Beyond structural composition, the microbiota functions as a metabolic organ, producing bioactive molecules that influence both local gastrointestinal and systemic physiology. Short-chain fatty acids (SCFAs), particularly acetate, propionate, and butyrate, are generated through bacterial fermentation of dietary fiber, primarily by butyrate-producing taxa including Roseburia hominis and Faecalibacterium prausnitzii. SCFAs serve as signaling molecules via G protein-coupled receptors (GPR43, GPR109A) and as histone deacetylase inhibitors, orchestrating immune tolerance through expansion of regulatory T cells (Tregs) and suppression of pro-inflammatory cytokines, including IL-6 and tumor necrosis factor alpha (TNF-a).[4,5]

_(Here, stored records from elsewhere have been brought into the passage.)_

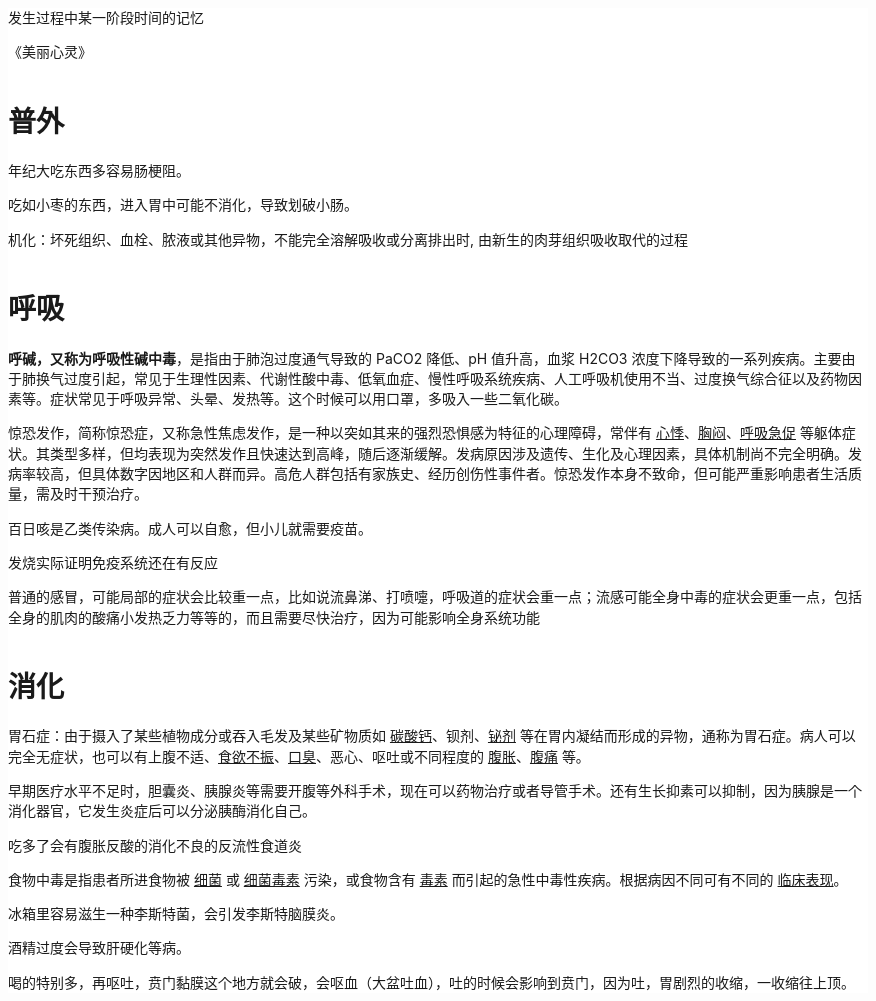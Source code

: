 发生过程中某一阶段时间的记忆

《美丽心灵》

# 普外

年纪大吃东西多容易肠梗阻。

吃如小枣的东西，进入胃中可能不消化，导致划破小肠。

机化：坏死组织、血栓、脓液或其他异物，不能完全溶解吸收或分离排出时, 由新生的肉芽组织吸收取代的过程

# 呼吸

**呼碱，又称为呼吸性碱中毒**，是指由于肺泡过度通气导致的 PaCO2 降低、pH 值升高，血浆 H2CO3 浓度下降导致的一系列疾病。主要由于肺换气过度引起，常见于生理性因素、代谢性酸中毒、低氧血症、慢性呼吸系统疾病、人工呼吸机使用不当、过度换气综合征以及药物因素等。症状常见于呼吸异常、头晕、发热等。这个时候可以用口罩，多吸入一些二氧化碳。

惊恐发作，简称惊恐症，又称急性焦虑发作，是一种以突如其来的强烈恐惧感为特征的心理障碍，常伴有 [心悸](https://baike.baidu.com/item/%E5%BF%83%E6%82%B8/102232?fromModule=lemma_inlink)、[胸闷](https://baike.baidu.com/item/%E8%83%B8%E9%97%B7/4926584?fromModule=lemma_inlink)、[呼吸急促](https://baike.baidu.com/item/%E5%91%BC%E5%90%B8%E6%80%A5%E4%BF%83/10517711?fromModule=lemma_inlink) 等躯体症状。其类型多样，但均表现为突然发作且快速达到高峰，随后逐渐缓解。发病原因涉及遗传、生化及心理因素，具体机制尚不完全明确。发病率较高，但具体数字因地区和人群而异。高危人群包括有家族史、经历创伤性事件者。惊恐发作本身不致命，但可能严重影响患者生活质量，需及时干预治疗。

百日咳是乙类传染病。成人可以自愈，但小儿就需要疫苗。

发烧实际证明免疫系统还在有反应

普通的感冒，可能局部的症状会比较重一点，比如说流鼻涕、打喷嚏，呼吸道的症状会重一点；流感可能全身中毒的症状会更重一点，包括全身的肌肉的酸痛小发热乏力等等的，而且需要尽快治疗，因为可能影响全身系统功能

# 消化

胃石症：由于摄入了某些植物成分或吞入毛发及某些矿物质如 [碳酸钙](https://baike.baidu.com/item/%E7%A2%B3%E9%85%B8%E9%92%99/2984057?fromModule=lemma_inlink)、钡剂、[铋剂](https://baike.baidu.com/item/%E9%93%8B%E5%89%82/5160010?fromModule=lemma_inlink) 等在胃内凝结而形成的异物，通称为胃石症。病人可以完全无症状，也可以有上腹不适、[食欲不振](https://baike.baidu.com/item/%E9%A3%9F%E6%AC%B2%E4%B8%8D%E6%8C%AF/6415706?fromModule=lemma_inlink)、[口臭](https://baike.baidu.com/item/%E5%8F%A3%E8%87%AD/375038?fromModule=lemma_inlink)、恶心、呕吐或不同程度的 [腹胀](https://baike.baidu.com/item/%E8%85%B9%E8%83%80/2193216?fromModule=lemma_inlink)、[腹痛](https://baike.baidu.com/item/%E8%85%B9%E7%97%9B/2193409?fromModule=lemma_inlink) 等。

早期医疗水平不足时，胆囊炎、胰腺炎等需要开腹等外科手术，现在可以药物治疗或者导管手术。还有生长抑素可以抑制，因为胰腺是一个消化器官，它发生炎症后可以分泌胰酶消化自己。

吃多了会有腹胀反酸的消化不良的反流性食道炎

食物中毒是指患者所进食物被 [细菌](https://baike.baidu.com/item/%E7%BB%86%E8%8F%8C/372577?fromModule=lemma_inlink) 或 [细菌毒素](https://baike.baidu.com/item/%E7%BB%86%E8%8F%8C%E6%AF%92%E7%B4%A0/3763514?fromModule=lemma_inlink) 污染，或食物含有 [毒素](https://baike.baidu.com/item/%E6%AF%92%E7%B4%A0/6186813?fromModule=lemma_inlink) 而引起的急性中毒性疾病。根据病因不同可有不同的 [临床表现](https://baike.baidu.com/item/%E4%B8%B4%E5%BA%8A%E8%A1%A8%E7%8E%B0/9731119?fromModule=lemma_inlink)。

冰箱里容易滋生一种李斯特菌，会引发李斯特脑膜炎。

酒精过度会导致肝硬化等病。

喝的特别多，再呕吐，贲门黏膜这个地方就会破，会呕血（大盆吐血），吐的时候会影响到贲门，因为吐，胃剧烈的收缩，一收缩往上顶。
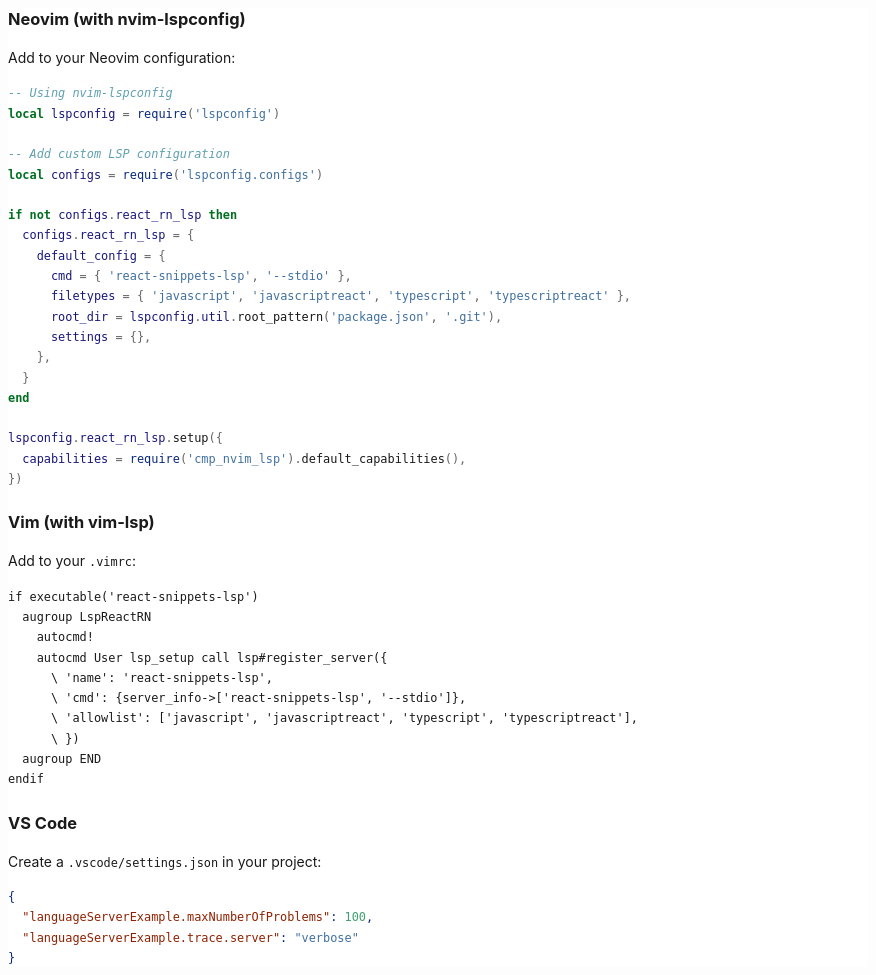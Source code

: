 ### Neovim (with nvim-lspconfig)

Add to your Neovim configuration:

```lua
-- Using nvim-lspconfig
local lspconfig = require('lspconfig')

-- Add custom LSP configuration
local configs = require('lspconfig.configs')

if not configs.react_rn_lsp then
  configs.react_rn_lsp = {
    default_config = {
      cmd = { 'react-snippets-lsp', '--stdio' },
      filetypes = { 'javascript', 'javascriptreact', 'typescript', 'typescriptreact' },
      root_dir = lspconfig.util.root_pattern('package.json', '.git'),
      settings = {},
    },
  }
end

lspconfig.react_rn_lsp.setup({
  capabilities = require('cmp_nvim_lsp').default_capabilities(),
})
```

### Vim (with vim-lsp)

Add to your `.vimrc`:

```vim
if executable('react-snippets-lsp')
  augroup LspReactRN
    autocmd!
    autocmd User lsp_setup call lsp#register_server({
      \ 'name': 'react-snippets-lsp',
      \ 'cmd': {server_info->['react-snippets-lsp', '--stdio']},
      \ 'allowlist': ['javascript', 'javascriptreact', 'typescript', 'typescriptreact'],
      \ })
  augroup END
endif
```

### VS Code

Create a `.vscode/settings.json` in your project:

```json
{
  "languageServerExample.maxNumberOfProblems": 100,
  "languageServerExample.trace.server": "verbose"
}
```
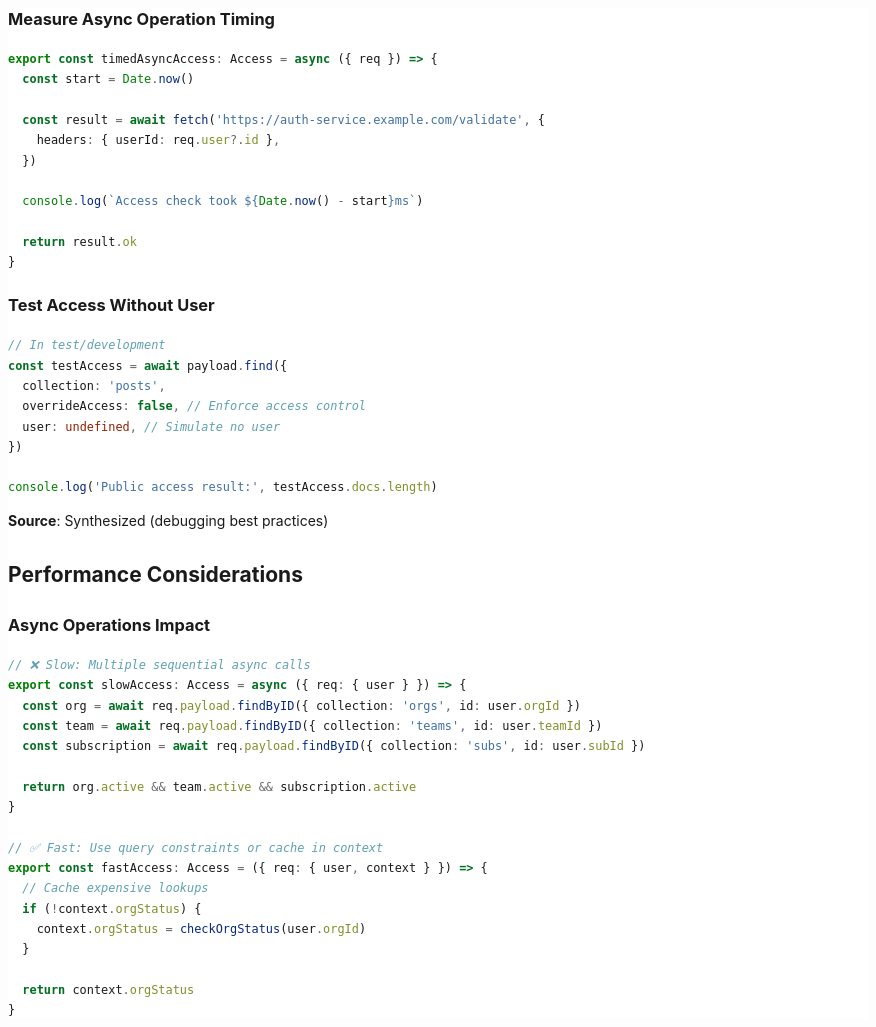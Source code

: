 ### Measure Async Operation Timing

```ts
export const timedAsyncAccess: Access = async ({ req }) => {
  const start = Date.now()

  const result = await fetch('https://auth-service.example.com/validate', {
    headers: { userId: req.user?.id },
  })

  console.log(`Access check took ${Date.now() - start}ms`)

  return result.ok
}
```

### Test Access Without User

```ts
// In test/development
const testAccess = await payload.find({
  collection: 'posts',
  overrideAccess: false, // Enforce access control
  user: undefined, // Simulate no user
})

console.log('Public access result:', testAccess.docs.length)
```

**Source**: Synthesized (debugging best practices)

## Performance Considerations

### Async Operations Impact

```ts
// ❌ Slow: Multiple sequential async calls
export const slowAccess: Access = async ({ req: { user } }) => {
  const org = await req.payload.findByID({ collection: 'orgs', id: user.orgId })
  const team = await req.payload.findByID({ collection: 'teams', id: user.teamId })
  const subscription = await req.payload.findByID({ collection: 'subs', id: user.subId })

  return org.active && team.active && subscription.active
}

// ✅ Fast: Use query constraints or cache in context
export const fastAccess: Access = ({ req: { user, context } }) => {
  // Cache expensive lookups
  if (!context.orgStatus) {
    context.orgStatus = checkOrgStatus(user.orgId)
  }

  return context.orgStatus
}
```
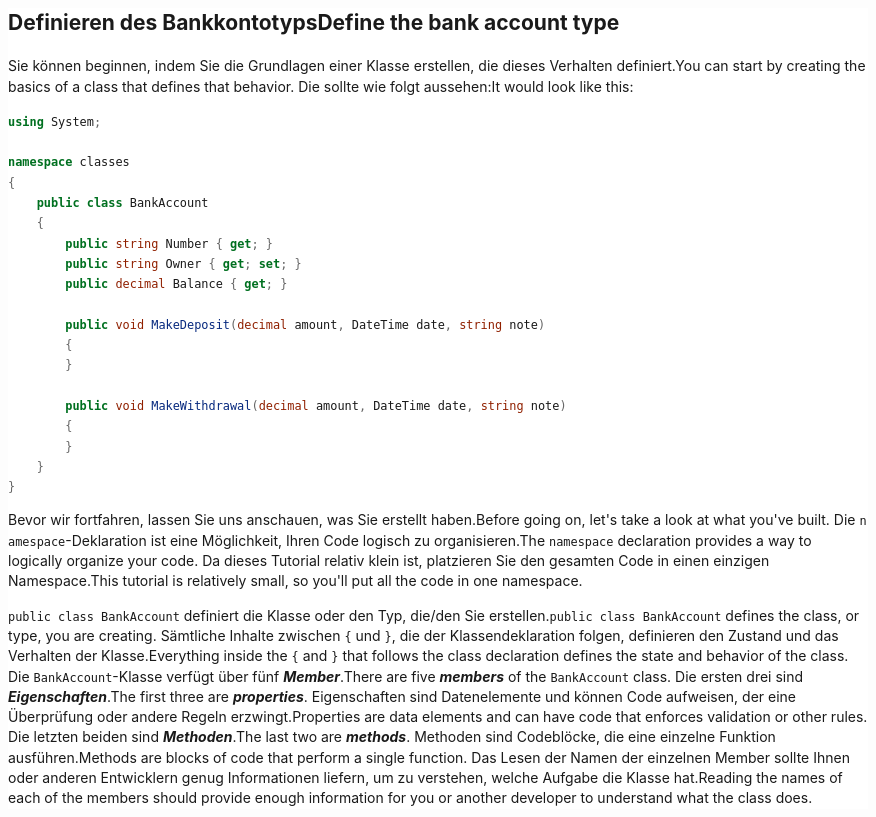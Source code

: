 ## <a name="define-the-bank-account-type"></a><span data-ttu-id="812f9-131">Definieren des Bankkontotyps</span><span class="sxs-lookup"><span data-stu-id="812f9-131">Define the bank account type</span></span>

<span data-ttu-id="812f9-132">Sie können beginnen, indem Sie die Grundlagen einer Klasse erstellen, die dieses Verhalten definiert.</span><span class="sxs-lookup"><span data-stu-id="812f9-132">You can start by creating the basics of a class that defines that behavior.</span></span> <span data-ttu-id="812f9-133">Die sollte wie folgt aussehen:</span><span class="sxs-lookup"><span data-stu-id="812f9-133">It would look like this:</span></span>

```csharp
using System;

namespace classes
{
    public class BankAccount
    {
        public string Number { get; }
        public string Owner { get; set; }
        public decimal Balance { get; }

        public void MakeDeposit(decimal amount, DateTime date, string note)
        {
        }

        public void MakeWithdrawal(decimal amount, DateTime date, string note)
        {
        }
    }
}
```

<span data-ttu-id="812f9-134">Bevor wir fortfahren, lassen Sie uns anschauen, was Sie erstellt haben.</span><span class="sxs-lookup"><span data-stu-id="812f9-134">Before going on, let's take a look at what you've built.</span></span>  <span data-ttu-id="812f9-135">Die `namespace`-Deklaration ist eine Möglichkeit, Ihren Code logisch zu organisieren.</span><span class="sxs-lookup"><span data-stu-id="812f9-135">The `namespace` declaration provides a way to logically organize your code.</span></span> <span data-ttu-id="812f9-136">Da dieses Tutorial relativ klein ist, platzieren Sie den gesamten Code in einen einzigen Namespace.</span><span class="sxs-lookup"><span data-stu-id="812f9-136">This tutorial is relatively small, so you'll put all the code in one namespace.</span></span> 

<span data-ttu-id="812f9-137">`public class BankAccount` definiert die Klasse oder den Typ, die/den Sie erstellen.</span><span class="sxs-lookup"><span data-stu-id="812f9-137">`public class BankAccount` defines the class, or type, you are creating.</span></span> <span data-ttu-id="812f9-138">Sämtliche Inhalte zwischen `{` und `}`, die der Klassendeklaration folgen, definieren den Zustand und das Verhalten der Klasse.</span><span class="sxs-lookup"><span data-stu-id="812f9-138">Everything inside the `{` and `}` that follows the class declaration defines the state and behavior of the class.</span></span> <span data-ttu-id="812f9-139">Die `BankAccount`-Klasse verfügt über fünf ***Member***.</span><span class="sxs-lookup"><span data-stu-id="812f9-139">There are five ***members*** of the `BankAccount` class.</span></span> <span data-ttu-id="812f9-140">Die ersten drei sind ***Eigenschaften***.</span><span class="sxs-lookup"><span data-stu-id="812f9-140">The first three are ***properties***.</span></span> <span data-ttu-id="812f9-141">Eigenschaften sind Datenelemente und können Code aufweisen, der eine Überprüfung oder andere Regeln erzwingt.</span><span class="sxs-lookup"><span data-stu-id="812f9-141">Properties are data elements and can have code that enforces validation or other rules.</span></span> <span data-ttu-id="812f9-142">Die letzten beiden sind ***Methoden***.</span><span class="sxs-lookup"><span data-stu-id="812f9-142">The last two are ***methods***.</span></span> <span data-ttu-id="812f9-143">Methoden sind Codeblöcke, die eine einzelne Funktion ausführen.</span><span class="sxs-lookup"><span data-stu-id="812f9-143">Methods are blocks of code that perform a single function.</span></span> <span data-ttu-id="812f9-144">Das Lesen der Namen der einzelnen Member sollte Ihnen oder anderen Entwicklern genug Informationen liefern, um zu verstehen, welche Aufgabe die Klasse hat.</span><span class="sxs-lookup"><span data-stu-id="812f9-144">Reading the names of each of the members should provide enough information for you or another developer to understand what the class does.</span></span>
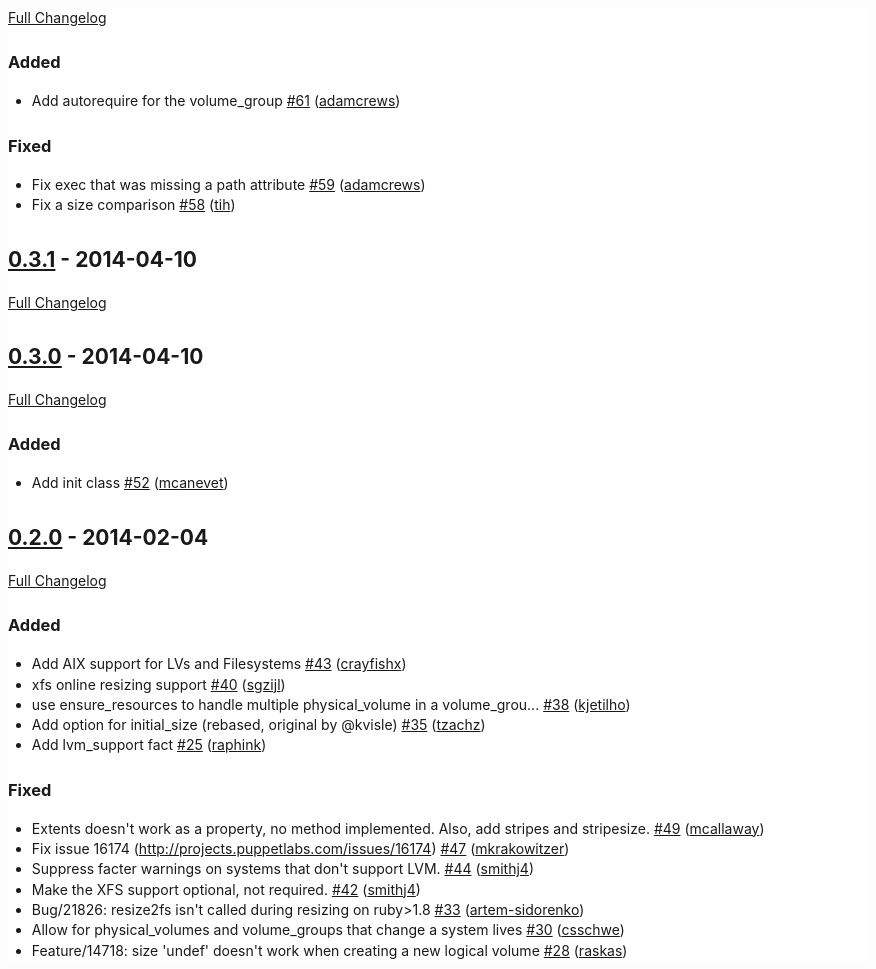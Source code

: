 [Full Changelog](https://github.com/puppetlabs/puppetlabs-lvm/compare/0.3.1...0.3.2)

### Added

- Add autorequire for the volume_group [#61](https://github.com/puppetlabs/puppetlabs-lvm/pull/61) ([adamcrews](https://github.com/adamcrews))

### Fixed

- Fix exec that was missing a path attribute [#59](https://github.com/puppetlabs/puppetlabs-lvm/pull/59) ([adamcrews](https://github.com/adamcrews))
- Fix a size comparison [#58](https://github.com/puppetlabs/puppetlabs-lvm/pull/58) ([tih](https://github.com/tih))

## [0.3.1](https://github.com/puppetlabs/puppetlabs-lvm/tree/0.3.1) - 2014-04-10

[Full Changelog](https://github.com/puppetlabs/puppetlabs-lvm/compare/0.3.0...0.3.1)

## [0.3.0](https://github.com/puppetlabs/puppetlabs-lvm/tree/0.3.0) - 2014-04-10

[Full Changelog](https://github.com/puppetlabs/puppetlabs-lvm/compare/0.2.0...0.3.0)

### Added

- Add init class [#52](https://github.com/puppetlabs/puppetlabs-lvm/pull/52) ([mcanevet](https://github.com/mcanevet))

## [0.2.0](https://github.com/puppetlabs/puppetlabs-lvm/tree/0.2.0) - 2014-02-04

[Full Changelog](https://github.com/puppetlabs/puppetlabs-lvm/compare/0.1.2...0.2.0)

### Added

- Add AIX support for LVs and Filesystems [#43](https://github.com/puppetlabs/puppetlabs-lvm/pull/43) ([crayfishx](https://github.com/crayfishx))
- xfs online resizing support [#40](https://github.com/puppetlabs/puppetlabs-lvm/pull/40) ([sgzijl](https://github.com/sgzijl))
- use ensure_resources to handle multiple physical_volume in a volume_grou... [#38](https://github.com/puppetlabs/puppetlabs-lvm/pull/38) ([kjetilho](https://github.com/kjetilho))
- Add option for initial_size (rebased, original by @kvisle) [#35](https://github.com/puppetlabs/puppetlabs-lvm/pull/35) ([tzachz](https://github.com/tzachz))
- Add lvm_support fact [#25](https://github.com/puppetlabs/puppetlabs-lvm/pull/25) ([raphink](https://github.com/raphink))

### Fixed

- Extents doesn't work as a property, no method implemented. Also, add stripes and stripesize. [#49](https://github.com/puppetlabs/puppetlabs-lvm/pull/49) ([mcallaway](https://github.com/mcallaway))
- Fix issue 16174 (http://projects.puppetlabs.com/issues/16174) [#47](https://github.com/puppetlabs/puppetlabs-lvm/pull/47) ([mkrakowitzer](https://github.com/mkrakowitzer))
- Suppress facter warnings on systems that don't support LVM. [#44](https://github.com/puppetlabs/puppetlabs-lvm/pull/44) ([smithj4](https://github.com/smithj4))
- Make the XFS support optional, not required. [#42](https://github.com/puppetlabs/puppetlabs-lvm/pull/42) ([smithj4](https://github.com/smithj4))
- Bug/21826: resize2fs isn't called during resizing on ruby>1.8 [#33](https://github.com/puppetlabs/puppetlabs-lvm/pull/33) ([artem-sidorenko](https://github.com/artem-sidorenko))
- Allow for physical_volumes and volume_groups that change a system lives [#30](https://github.com/puppetlabs/puppetlabs-lvm/pull/30) ([csschwe](https://github.com/csschwe))
- Feature/14718: size 'undef' doesn't work when creating a new logical volume [#28](https://github.com/puppetlabs/puppetlabs-lvm/pull/28) ([raskas](https://github.com/raskas))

The gut-skin axis: Conceptual framework
The gut-skin axis represents a bidirectional communication network linking the intestinal microbiota to cutaneous immunity and barrier function through interconnected immune, metabolic, hormonal, and microbial pathways.[2,6] Dysbiosis, defined as a disruption in microbial composition, diversity, or functionality, compromises multiple components of this axis. Dysbiotic microbiota produce altered metabolite profiles and elevated levels of pathogen-associated molecular patterns (PAMPs) such as lipopolysaccharide (LPS), which translocate across a compromised intestinal epithelial barrier and activate pattern recognition receptors, including toll-like receptor 4 (TLR4), on innate immune cells.[3,5] This triggers systemic inflammation characterized by elevated T-helper cell (Th)2 and Th17 responses, ultimately amplifying mast cell activation and cutaneous inflammation.[2,3] Evidence increasingly supports dysbiosis as a pathogenic contributor to CSU rather than merely an epiphenomenon.[6,7]
PATHOPHYSIOLOGY OF CU
Immune mechanisms in urticaria
CSU is driven by multifactorial immune dysregulation centered on mast cell activation.[1,2] Mast cells, residing in dermal and mucosal tissues, undergo degranulation in response to cross-linking of high-affinity IgE receptors (FceRI) or activation of complement (C3a, C5a) and other pattern recognition receptors. Degranulation releases preformed mediators (histamine, tryptase, heparin) and newly synthesized molecules (leukotrienes, prostaglandins, cytokines), resulting in vasopermeability, plasma leakage, and pruritus.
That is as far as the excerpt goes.